Collaborative Ideation Partner (CIP) is a co-creative design system that provides inspirational sketches based on the visual and conceptual similarity to sketches drawn by a designer. The AI models measure similarity in the CIP use deep learning models and cosine similarity to the user’s sketch or design concept. The interactive experience allows the user to seek inspiration as needed. The focus of this study is on how the visual and conceptual similarity of the contribution of the AI partner influences design ideation in a co-creative system.
The AI model for visual similarity selects sketches from the sketch dataset that share some structural characteristics with the user’s sketch. The AI model for conceptual similarity computes the degree of similarity between the category name of the object that the user is designing and the category names in the sketch dataset.

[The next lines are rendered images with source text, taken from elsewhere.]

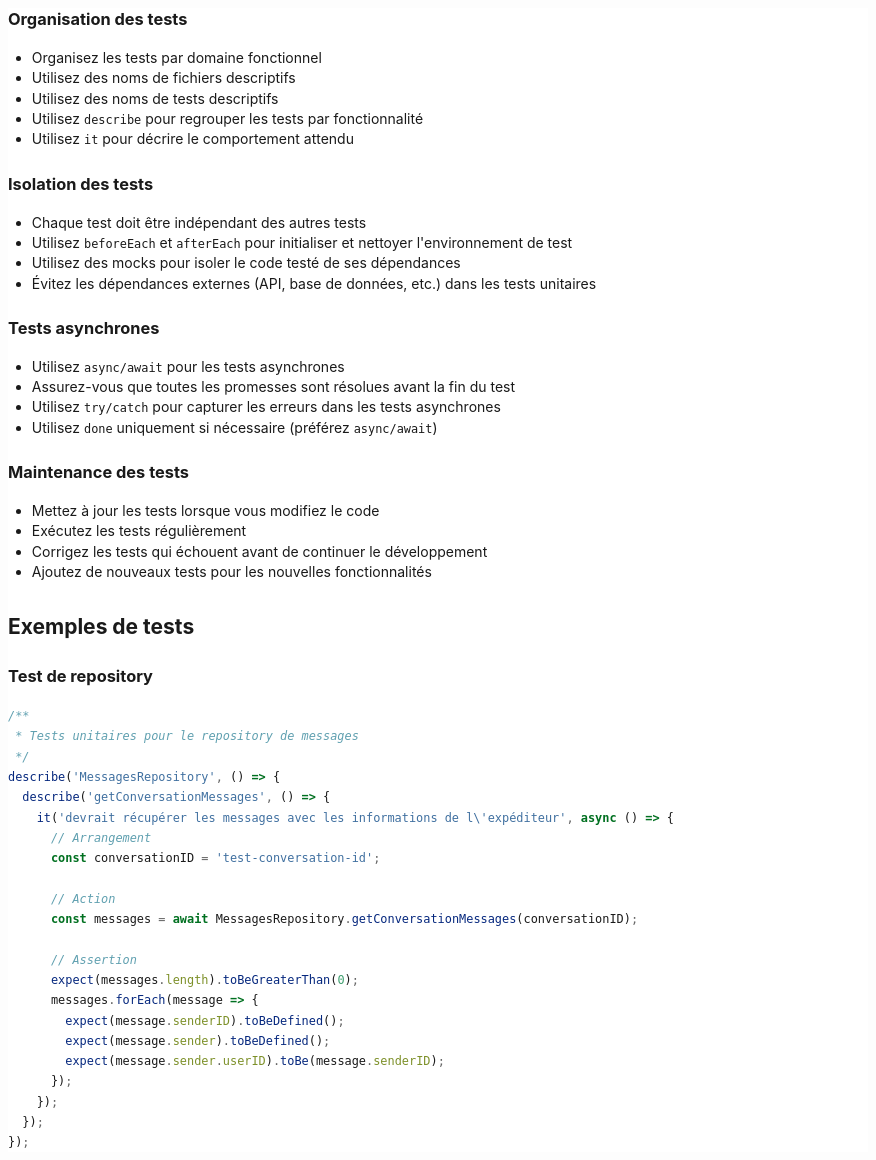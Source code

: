 ### Organisation des tests

- Organisez les tests par domaine fonctionnel
- Utilisez des noms de fichiers descriptifs
- Utilisez des noms de tests descriptifs
- Utilisez `describe` pour regrouper les tests par fonctionnalité
- Utilisez `it` pour décrire le comportement attendu

### Isolation des tests

- Chaque test doit être indépendant des autres tests
- Utilisez `beforeEach` et `afterEach` pour initialiser et nettoyer l'environnement de test
- Utilisez des mocks pour isoler le code testé de ses dépendances
- Évitez les dépendances externes (API, base de données, etc.) dans les tests unitaires

### Tests asynchrones

- Utilisez `async/await` pour les tests asynchrones
- Assurez-vous que toutes les promesses sont résolues avant la fin du test
- Utilisez `try/catch` pour capturer les erreurs dans les tests asynchrones
- Utilisez `done` uniquement si nécessaire (préférez `async/await`)

### Maintenance des tests

- Mettez à jour les tests lorsque vous modifiez le code
- Exécutez les tests régulièrement
- Corrigez les tests qui échouent avant de continuer le développement
- Ajoutez de nouveaux tests pour les nouvelles fonctionnalités

## Exemples de tests

### Test de repository

```javascript
/**
 * Tests unitaires pour le repository de messages
 */
describe('MessagesRepository', () => {
  describe('getConversationMessages', () => {
    it('devrait récupérer les messages avec les informations de l\'expéditeur', async () => {
      // Arrangement
      const conversationID = 'test-conversation-id';
      
      // Action
      const messages = await MessagesRepository.getConversationMessages(conversationID);
      
      // Assertion
      expect(messages.length).toBeGreaterThan(0);
      messages.forEach(message => {
        expect(message.senderID).toBeDefined();
        expect(message.sender).toBeDefined();
        expect(message.sender.userID).toBe(message.senderID);
      });
    });
  });
});
```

For the source of inspiring sketches, CIP uses a public benchmark dataset called QuickDraw!, which was created during an online game where players were asked to draw a particular object within 20 seconds. The dataset includes 345 categories with more than 50 million labeled sketches, where sketches are the array of the x and y coordinates of the strokes. The stroke data associated with these sketches are used to calculate the visual similarity and the corresponding category names are used to measure the conceptual similarity. For measuring conceptual similarity, we use sketch category names in the QuickDraw dataset as the concepts of the sketches that contain 345 unique categories. We use two word2vec models and calculate cosine similarities for measuring the conceptual similarities between target designs for participants and inspiring sketches from the dataset. The two word2vec models are pretrained on Google News and Wikipedia dataset.
In order to measure design ideation in a co-creative system, we developed an approach for measuring ideation that has two components: an outcome-based approach and a process-based approach. The outcome-based approach adapts existing quantitative metrics for ideation: novelty, variety, quality, and quantity of ideas expressed in the outcome. The process-based approach uses existing cognitive models of design, including the Function-Behavior-Structure (FBS) ontology and the Problem-Solution (P-S) index, to code and analyze the verbal protocol of the designers. These measures can be used in evaluating the impact of AI contributions in other co-creative systems that support design creativity.